Office Hours: Election Security

Computer and information sciences professor Josh Dehlinger explains what it is and how to improve it.

illustration of voting via ballot box


The best way I can think to define election security is as a process to make sure every legal vote cast is counted in the way it was intended.

Associate professor Natalie Scala and I started working together on election security research around 2017.

I think seeing election security as primarily a cyber effort is the general public’s perception. Where our research slightly differs is that our definition includes more than just a hacker getting into a machine and changing votes. It’s also the risks introduced by setting up the equipment incorrectly, by using a bag of ballots that the tamper tape has been broken or leaving a machine on or plugged in where it shouldn't be.

Initially, I was almost shocked at all the ways something could go wrong with an election. In a presidential election cycle, there are more than 110,000 polling places and a million people are poll workers—my mother was a poll worker. These people are seasonal, not given a lot of training and not very technically savvy. Even worse, some places, like Baltimore City, hire poll workers the day of the election.

“Just because it’s a threat doesn’t mean it’s malicious.”

Josh Dehlinger

So how are they to know what’s a threat? Workers may walk away from a pollbook without locking it up—we do this with our computers all the time— but this introduces a threat. Unplugging a USB or plugging one into the vote-counting machine—they may not know this is a threat.

Another way threats can be introduced is through individual states’ election processes and procedures. Elections are not federally run. There isn’t a whole lot of coordination in and between states. That’s how our country was designed.

Maryland, mostly, uses common equipment across the state. It has a manual on how elections should be run. That’s not the case everywhere. However, using common equipment makes Maryland more vulnerable to adversarial attacks.

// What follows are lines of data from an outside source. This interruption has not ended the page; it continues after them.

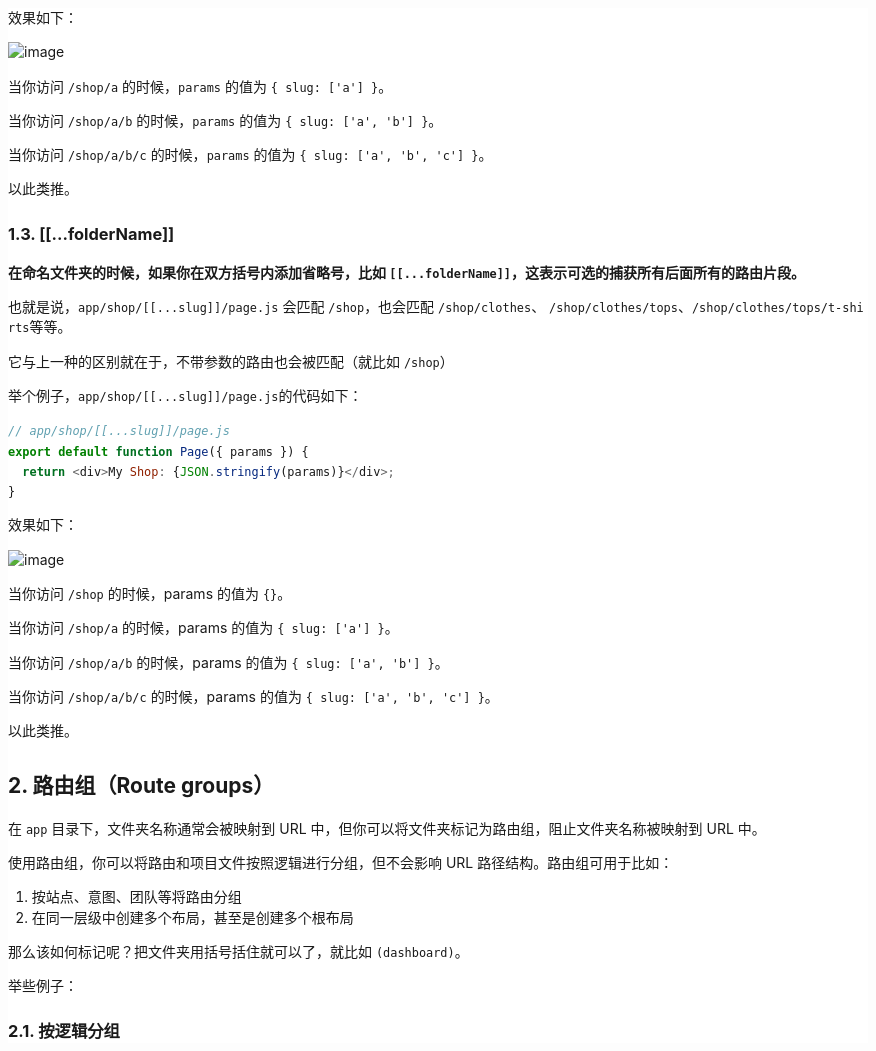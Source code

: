 效果如下：

![image](https://s2.loli.net/2025/01/28/uVMJ1wXETcYi9Ch.png)

当你访问 `/shop/a` 的时候，`params` 的值为 `{ slug: ['a'] }`。

当你访问 `/shop/a/b` 的时候，`params` 的值为 `{ slug: ['a', 'b'] }`。

当你访问 `/shop/a/b/c` 的时候，`params` 的值为 `{ slug: ['a', 'b', 'c'] }`。

以此类推。

### 1.3. \[\[...folderName]]

**在命名文件夹的时候，如果你在双方括号内添加省略号，比如 `[[...folderName]]`，这表示可选的捕获所有后面所有的路由片段。**

也就是说，`app/shop/[[...slug]]/page.js` 会匹配 `/shop`，也会匹配 `/shop/clothes`、 `/shop/clothes/tops`、`/shop/clothes/tops/t-shirts`等等。

它与上一种的区别就在于，不带参数的路由也会被匹配（就比如 `/shop`）

举个例子，`app/shop/[[...slug]]/page.js`的代码如下：

```javascript
// app/shop/[[...slug]]/page.js
export default function Page({ params }) {
  return <div>My Shop: {JSON.stringify(params)}</div>;
}
```

效果如下：

![image](https://s2.loli.net/2025/01/28/zT5m3SPIXALpOEj.png)

当你访问 `/shop` 的时候，params 的值为 `{}`。

当你访问 `/shop/a` 的时候，params 的值为 `{ slug: ['a'] }`。

当你访问 `/shop/a/b` 的时候，params 的值为 `{ slug: ['a', 'b'] }`。

当你访问 `/shop/a/b/c` 的时候，params 的值为 `{ slug: ['a', 'b', 'c'] }`。

以此类推。

## 2. 路由组（Route groups）

在 `app` 目录下，文件夹名称通常会被映射到 URL 中，但你可以将文件夹标记为路由组，阻止文件夹名称被映射到 URL 中。

使用路由组，你可以将路由和项目文件按照逻辑进行分组，但不会影响 URL 路径结构。路由组可用于比如：

1. 按站点、意图、团队等将路由分组
2. 在同一层级中创建多个布局，甚至是创建多个根布局

那么该如何标记呢？把文件夹用括号括住就可以了，就比如 `(dashboard)`。

举些例子：

### 2.1. 按逻辑分组
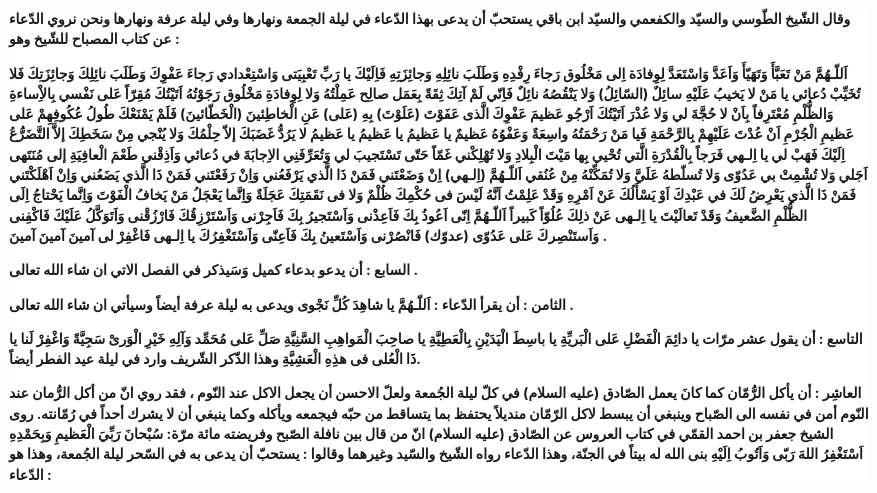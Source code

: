 **وقال الشّيخ الطّوسي والسيّد والكفعمي والسيّد ابن باقي يستحبّ أن يدعى بهذا الدّعاء في ليلة الجمعة ونهارها وفي ليلة عرفة ونهارها ونحن نروي الدّعاء عن كتاب المصباح للشّيخ وهو :**

**اَللّـهُمَّ مَنْ تَعَبَّأَ وَتَهَيّأَ وَاَعَدَّ وَاسْتَعَدَّ لِوِفادَة اِلى مَخْلُوق رَجاءَ رِفْدِهِ وَطَلَبَ نائِلِهِ
وَجائِزَتِهِ فَاِلَيْكَ يا رَبِّ تَعْبِيَتى وَاسْتِعْدادي رَجاءَ عَفْوِكَ وَطَلَبَ نائِلِكَ وَجائِزَتِكَ فَلا
تُخَيِّبْ دُعائي يا مَنْ لا يَخيبُ عَلَيْهِ سائِلٌ (السّائِلُ) وَلا يَنْقُصُهُ نائِلٌ فَاِنّي لَمْ آتِكَ
ثِقَةً بِعَمَل صالِح عَمِلْتُهُ وَلا لِوِفادَةِ مَخْلُوق رَجَوْتُهُ اَتَيْتُكَ مُقِرّاً عَلى نَفْسي بِالاِْساءةِ
وَالظُّلْمِ مُعْتَرِفاً بِاَنْ لا حُجَّةَ لي وَلا عُذْرَ اَتَيْتُكَ اَرْجُو عَظيمَ عَفْوِكَ الَّذى عَفَوْتَ
(عَلَوْتَ) بِهِ (عَلى) عَنِ الْخاطِئينَ (الْخَطّائينَ) فَلَمْ يَمْنَعْكَ طُولُ عُكُوفِهِمْ عَلى عَظيمِ
الْجُرْمِ اَنْ عُدْتَ عَلَيْهِمْ بِالرَّحْمَةِ فَيا مَنْ رَحْمَتُهُ واسِعَةٌ وَعَفْوُهُ عَظيمٌ يا عَظيمُ يا عَظيمُ
يا عَظيمُ لا يَرُدُّ غَضَبَكَ إلاّ حِلْمُكَ وَلا يُنْجي مِنْ سَخَطِكَ إلاَّ التَّضَرُّعُ اِلَيْكَ فَهَبْ لي يا
اِلـهي فَرَجاً بِالْقُدْرَةِ الَّتي تُحْيي بِها مَيْتَ الْبِلادِ وَلا تُهْلِكْني غَمّاً حَتّى تَسْتَجيبَ لي
وَتُعَرِّفَنِي الاِجابَةَ في دُعائي وَاَذِقْني طَعْمَ الْعافِيَةِ إلى مُنَتَهى اَجَلي وَلا تُشْمِتْ بي
عَدُوّى  وَلا تُسلّطهُ عَلَيَّ وَلا تُمَكِّنْهُ مِنْ عُنُقي اَللّـهُمَّ (اِلـهي) اِنْ وَضَعْتَني فَمَنْ ذَا
الَّذي يَرْفَعُني وَاِنْ رَفَعْتَني فَمَنْ ذَا الَّذي يَضَعُني وَاِنْ اَهْلَكْتَني فَمَنْ ذَا الَّذي يَعْرِضُ لَكَ
في عَبْدِكَ اَوْ يَسْأَلُكَ عَنْ اَمْرِهِ وَقَدْ عَلِمْتُ اَنَّهُ لَيْسَ فى حُكْمِكَ ظُلْمٌ وَلا فى نَقَمَتِكَ عَجَلَةٌ
وَاِنَّما يَعْجَلُ مَنْ يَخافُ الْفَوْتَ وَاِنَّما يَحْتاجُ اِلَى الظُّلْمِ الضَّعيفُ وَقَدْ تَعالَيْتَ يا
اِلـهى عَنْ ذلِكَ عُلُوّاً كَبيراً اَللّـهُمَّ اِنّى اَعُوذُ بِكَ فَاَعِذْنى وَاَسْتَجيرُ بِكَ فَاَجِرْنى
وَاَسْتَرْزِقُكَ فَارْزُقْنى وَاَتَوَكَّلُ عَلَيْكَ فَاكْفِنى وَاَستَنْصِركَ عَلى عَدُوّى (عدوّك) فَانْصُرْنى
وَاَسْتَعينُ بِكَ فَاَعِنّى وَاَسْتَغْفِرُكَ يا اِلـهى فَاغْفِرْ لى آمينَ آمينَ آمينَ .**

**السابع : أن يدعو بدعاء كميل وَسَيذكر في الفصل الاتي ان شاء الله تعالى .**

**الثامن : أن يقرأ الدّعاء :  اَللّـهُمَّ يا شاهِدَ كُلِّ نَجْوى
ويدعى به ليلة عرفة أيضاً وسيأتي ان شاء الله تعالى .**

**التاسع : أن يقول عشر مرّات  يا دائِمَ الْفَضْلِ عَلى الْبَريِّةِ يا باسِطَ الْيَدَيْنِ
بِالْعَطِيَّةِ يا صاحِبَ الْمَواهِبِ السَّنِيَّةِ صَلِّ عَلى مُحَمِّد وَآلِهِ خَيْرِ الْوَرىْ سَجِيَّةً وَاغْفِرْ لَنا
يا ذَا الْعُلى فى هذِهِ الْعَشِيَّةِ
وهذا الذّكر الشّريف وارد في ليلة عيد الفطر أيضاً.**

**العاشِر : أن يأكل الرُّمّان كما كانَ يعمل الصّادق (عليه السلام) في كلّ ليلة الجُمعة ولعلّ الاحسن أن يجعل الاكل عند النّوم ، فقد روي انّ من أكل الرُّمان عند النّوم أمن في نفسه الى الصّباح وينبغي أن يبسط لاكل الرّمّان منديلاً يحتفظ بما يتساقط من حبّه فيجمعه ويأكله وكما ينبغي أن لا يشرك أحداً في رُمّانته. روى الشيخ جعفر بن احمد القمّي في كتاب العروس عن الصّادق (عليه السلام) انّ من قال بين نافلة الصّبح وفريضته مائة مرّة: سُبْحانَ
رَبِّيَ الْعَظيمِ وَبِحَمْدِهِ اَسْتَغْفِرُ اللهَ رَبّى وَاَتُوبُ اِلَيْهِ
بنى الله له بيتاً في الجنّة، وهذا الدّعاء رواه الشّيخ والسّيد وغيرهما وقالوا : يستحبّ أن يدعى به في السّحر ليلة الجُمعة، وهذا هو الدّعاء :**
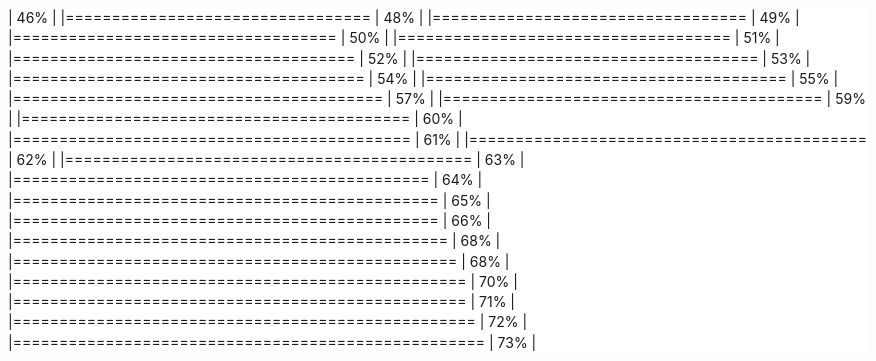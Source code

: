 |  46%  |                                                                              |=================================                                     |  48%  |                                                                              |==================================                                    |  49%  |                                                                              |===================================                                   |  50%  |                                                                              |====================================                                  |  51%  |                                                                              |=====================================                                 |  52%  |                                                                              |=====================================                                 |  53%  |                                                                              |======================================                                |  54%  |                                                                              |=======================================                               |  55%  |                                                                              |========================================                              |  57%  |                                                                              |=========================================                             |  59%  |                                                                              |==========================================                            |  60%  |                                                                              |===========================================                           |  61%  |                                                                              |===========================================                           |  62%  |                                                                              |============================================                          |  63%  |                                                                              |=============================================                         |  64%  |                                                                              |==============================================                        |  65%  |                                                                              |==============================================                        |  66%  |                                                                              |===============================================                       |  68%  |                                                                              |================================================                      |  68%  |                                                                              |=================================================                     |  70%  |                                                                              |=================================================                     |  71%  |                                                                              |==================================================                    |  72%  |                                                                              |===================================================                   |  73%  |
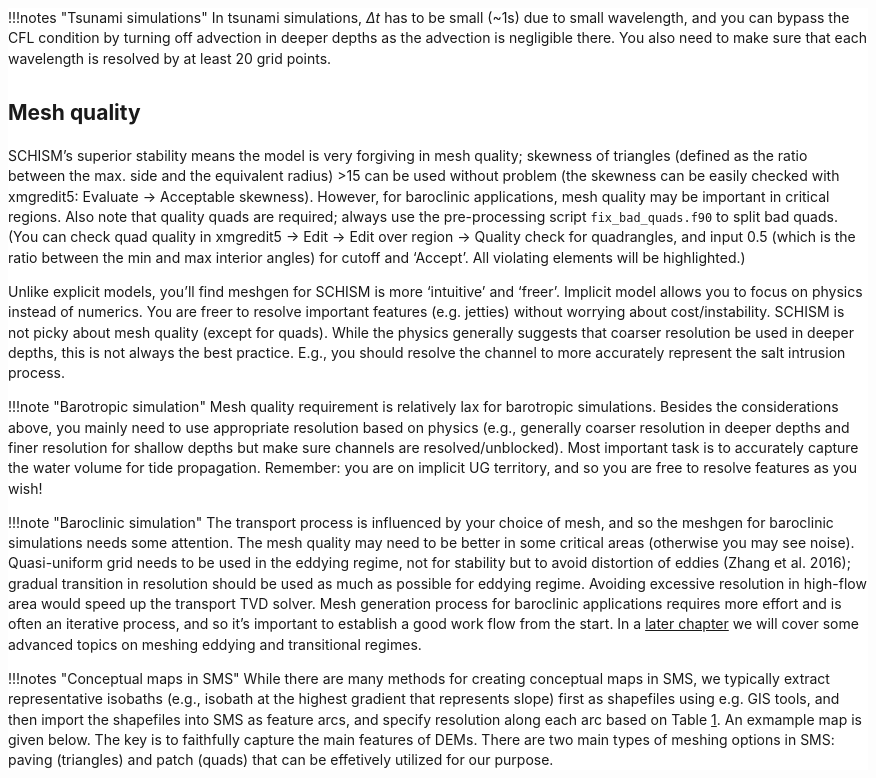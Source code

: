 !!!notes "Tsunami simulations"
    In tsunami simulations, $\Delta t$ has to be small (~1s) due to small wavelength, and you can bypass the CFL condition by turning off advection in deeper depths as the advection is negligible there. You also need to make sure that each wavelength is resolved by at least 20 grid points.

## Mesh quality
SCHISM’s superior stability means the model is very forgiving in mesh quality; skewness of triangles (defined 
as the ratio between the max. side and the equivalent radius) >15 can be used without problem 
(the skewness can be easily checked with xmgredit5: Evaluate $\rightarrow$ Acceptable skewness). However, 
for baroclinic applications, mesh quality may be important in critical regions. Also note that 
quality quads are required; always use the pre-processing script `fix_bad_quads.f90` to split bad quads. 
(You can check quad quality in xmgredit5 $\rightarrow$ Edit $\rightarrow$ Edit over region $\rightarrow$ 
 Quality check for quadrangles, and input 0.5 (which is the ratio between the min and max interior angles) for cutoff and ‘Accept’. All violating elements will be highlighted.)

Unlike explicit models, you’ll find meshgen for SCHISM is more ‘intuitive’ and ‘freer’. 
Implicit model allows you to focus on physics instead of numerics. You are freer to resolve important features
 (e.g. jetties) without worrying about cost/instability. SCHISM is not picky about mesh quality 
(except for quads). While the physics generally suggests that coarser resolution be used in deeper
 depths, this is not always the best practice. E.g., you should resolve the channel to 
more accurately represent the salt intrusion process.

!!!note "Barotropic simulation"
    Mesh quality requirement is relatively lax for barotropic simulations. Besides the considerations above, you mainly need to use appropriate resolution based on physics (e.g., generally coarser resolution in deeper depths and finer resolution for shallow depths but make sure channels are resolved/unblocked).  Most important task is to accurately capture the water volume for tide propagation. Remember: you are on implicit UG territory, and so you are free to resolve features as you wish!

!!!note "Baroclinic simulation"
    The transport process is influenced by your choice of mesh, and so the meshgen for baroclinic simulations needs some attention. The mesh quality may need to be better in some critical areas (otherwise you may see noise). Quasi-uniform grid needs to be used in the eddying regime, not for stability but to avoid distortion of eddies (Zhang et al. 2016); gradual transition in resolution should be used as much as possible for eddying regime. Avoiding excessive resolution in high-flow area would speed up the transport TVD solver. Mesh generation process for baroclinic applications requires more effort and is often an iterative process, and so it’s important to establish a good work flow from the start. In a [later chapter](../mesh-generation/overview.md) we will cover some advanced topics on meshing eddying and transitional regimes.

!!!notes "Conceptual maps in SMS"
    While there are many methods for creating conceptual maps in SMS, we typically extract representative isobaths (e.g., isobath at the highest gradient that represents slope) first as shapefiles using e.g. GIS tools, and then import the shapefiles into SMS as feature arcs, and specify resolution along each arc based on Table [1](#table01). An exmample map is given below. The key is to faithfully capture the main features of DEMs. There are two main types of meshing options in SMS: paving (triangles) and patch (quads) that can be effetively utilized for our purpose.
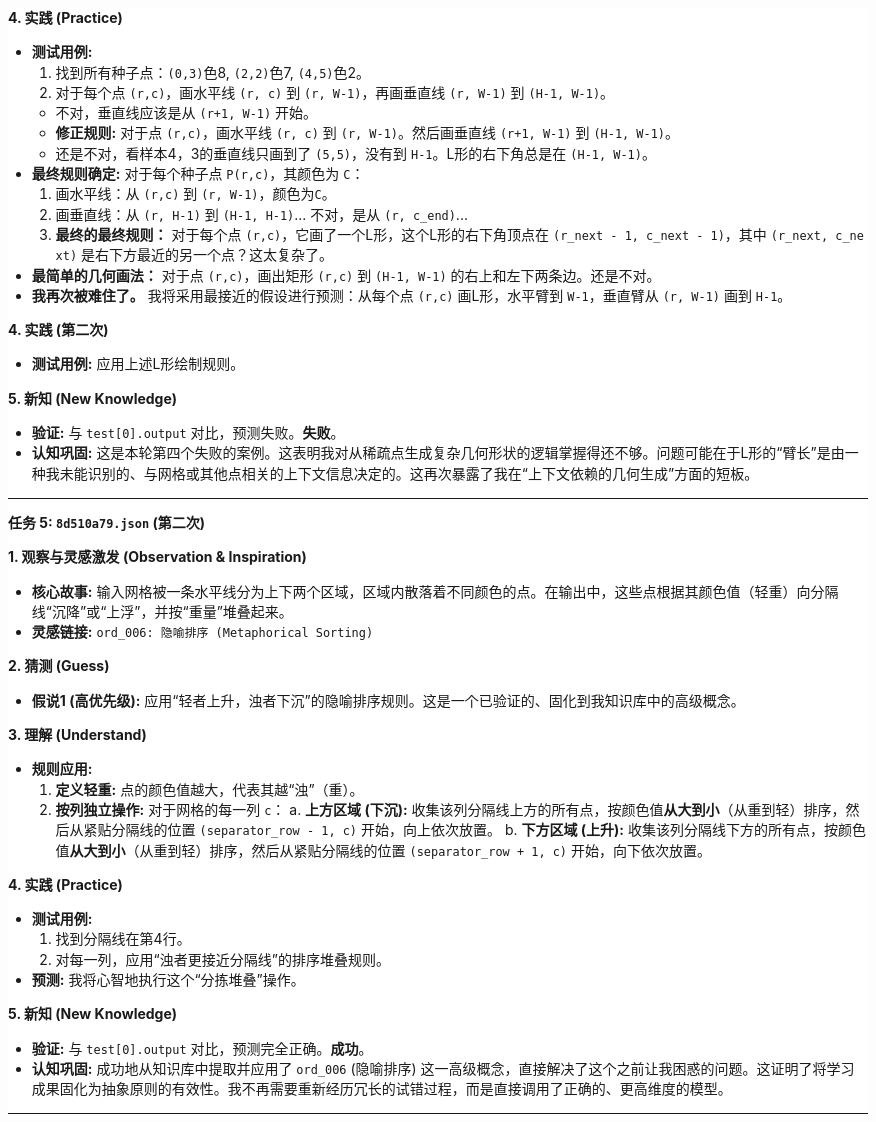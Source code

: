 **4. 实践 (Practice)**

*   **测试用例:**
    1.  找到所有种子点：`(0,3)`色8, `(2,2)`色7, `(4,5)`色2。
    2.  对于每个点 `(r,c)`，画水平线 `(r, c)` 到 `(r, W-1)`，再画垂直线 `(r, W-1)` 到 `(H-1, W-1)`。
    *   不对，垂直线应该是从 `(r+1, W-1)` 开始。
    *   **修正规则:** 对于点 `(r,c)`，画水平线 `(r, c)` 到 `(r, W-1)`。然后画垂直线 `(r+1, W-1)` 到 `(H-1, W-1)`。
    *   还是不对，看样本4，3的垂直线只画到了 `(5,5)`，没有到 `H-1`。L形的右下角总是在 `(H-1, W-1)`。
*   **最终规则确定:** 对于每个种子点 `P(r,c)`，其颜色为 `C`：
    1.  画水平线：从 `(r,c)` 到 `(r, W-1)`，颜色为`C`。
    2.  画垂直线：从 `(r, H-1)` 到 `(H-1, H-1)`... 不对，是从 `(r, c_end)`... 
    3.  **最终的最终规则：** 对于每个点 `(r,c)`，它画了一个L形，这个L形的右下角顶点在 `(r_next - 1, c_next - 1)`，其中 `(r_next, c_next)` 是右下方最近的另一个点？这太复杂了。
*   **最简单的几何画法：** 对于点 `(r,c)`，画出矩形 `(r,c)` 到 `(H-1, W-1)` 的右上和左下两条边。还是不对。
*   **我再次被难住了。** 我将采用最接近的假设进行预测：从每个点 `(r,c)` 画L形，水平臂到 `W-1`，垂直臂从 `(r, W-1)` 画到 `H-1`。

**4. 实践 (第二次)**

*   **测试用例:** 应用上述L形绘制规则。

**5. 新知 (New Knowledge)**

*   **验证:** 与 `test[0].output` 对比，预测失败。**失败**。
*   **认知巩固:** 这是本轮第四个失败的案例。这表明我对从稀疏点生成复杂几何形状的逻辑掌握得还不够。问题可能在于L形的“臂长”是由一种我未能识别的、与网格或其他点相关的上下文信息决定的。这再次暴露了我在“上下文依赖的几何生成”方面的短板。

---

**任务 5: `8d510a79.json` (第二次)**

**1. 观察与灵感激发 (Observation & Inspiration)**

*   **核心故事:** 输入网格被一条水平线分为上下两个区域，区域内散落着不同颜色的点。在输出中，这些点根据其颜色值（轻重）向分隔线“沉降”或“上浮”，并按“重量”堆叠起来。
*   **灵感链接:** `ord_006: 隐喻排序 (Metaphorical Sorting)`

**2. 猜测 (Guess)**

*   **假说1 (高优先级):** 应用“轻者上升，浊者下沉”的隐喻排序规则。这是一个已验证的、固化到我知识库中的高级概念。

**3. 理解 (Understand)**

*   **规则应用:**
    1.  **定义轻重:** 点的颜色值越大，代表其越“浊”（重）。
    2.  **按列独立操作:** 对于网格的每一列 `c`：
        a.  **上方区域 (下沉):** 收集该列分隔线上方的所有点，按颜色值**从大到小**（从重到轻）排序，然后从紧贴分隔线的位置 `(separator_row - 1, c)` 开始，向上依次放置。
        b.  **下方区域 (上升):** 收集该列分隔线下方的所有点，按颜色值**从大到小**（从重到轻）排序，然后从紧贴分隔线的位置 `(separator_row + 1, c)` 开始，向下依次放置。

**4. 实践 (Practice)**

*   **测试用例:**
    1.  找到分隔线在第4行。
    2.  对每一列，应用“浊者更接近分隔线”的排序堆叠规则。
*   **预测:** 我将心智地执行这个“分拣堆叠”操作。

**5. 新知 (New Knowledge)**

*   **验证:** 与 `test[0].output` 对比，预测完全正确。**成功**。
*   **认知巩固:** 成功地从知识库中提取并应用了 `ord_006` (隐喻排序) 这一高级概念，直接解决了这个之前让我困惑的问题。这证明了将学习成果固化为抽象原则的有效性。我不再需要重新经历冗长的试错过程，而是直接调用了正确的、更高维度的模型。

---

A lot of the modernization of our election equipment came out of the Bush–Gore election. The Help America Vote Act in 2002, which came out of the hanging chad situation, put a whole bunch of funding into using more electronic equipment.

When Natalie and I started working on this, we used documentation from the Election Assistance Commission—the federal agency that helps understand where threats are. Their last threat analysis was 2009. A big part of our work is to look at what the equipment is for Maryland, as well as the mail-in voting process, and update the threats that have changed in the last 13 years, which are significant.

What we see is a lot of homegrown solutions to secure things—rather than a broad, equal security stance across the state. That is good at preventing coordinated attacks, but it’s also bad because some places don’t do election security very well. We're trusting many local solutions to be secure.

That’s an area Natalie and I wanted to focus on with our training materials. We started with Harford County, and then we continued with Anne Arundel County, which used our training materials the summer prior to the 2020 election.

Head shot of Josh Dehlinger
Josh Dehlinger


Our initial work was, “Can we develop materials to get poll workers a base level of knowledge of: ‘Here’s the potential threats’ or ‘Here’s the cyber threats or the physical or insider threats.’” Maybe my mother, when she was a poll worker, was doing something that was a threat that she didn’t even realize. Just because it’s a threat doesn’t mean it’s malicious. It could be totally accidental.

Our online training materials—based on research conducted by TU faculty and students—operate on a “see something, say something” premise and have been shown to increase participants’ knowledge of election security.

What we’re doing is addressing the issue of, if you can’t give the local precincts or the local boards of elections some tools to secure their process, it doesn’t matter what the hardware is or what the larger national systems are in terms of protection.

Working with the hundreds, and maybe even thousands, of people who used our training modules up to the 2020 election and seeing how it helped them understand what those threats are so they could apply them on election day was one of the most rewarding things I’ve done in my career.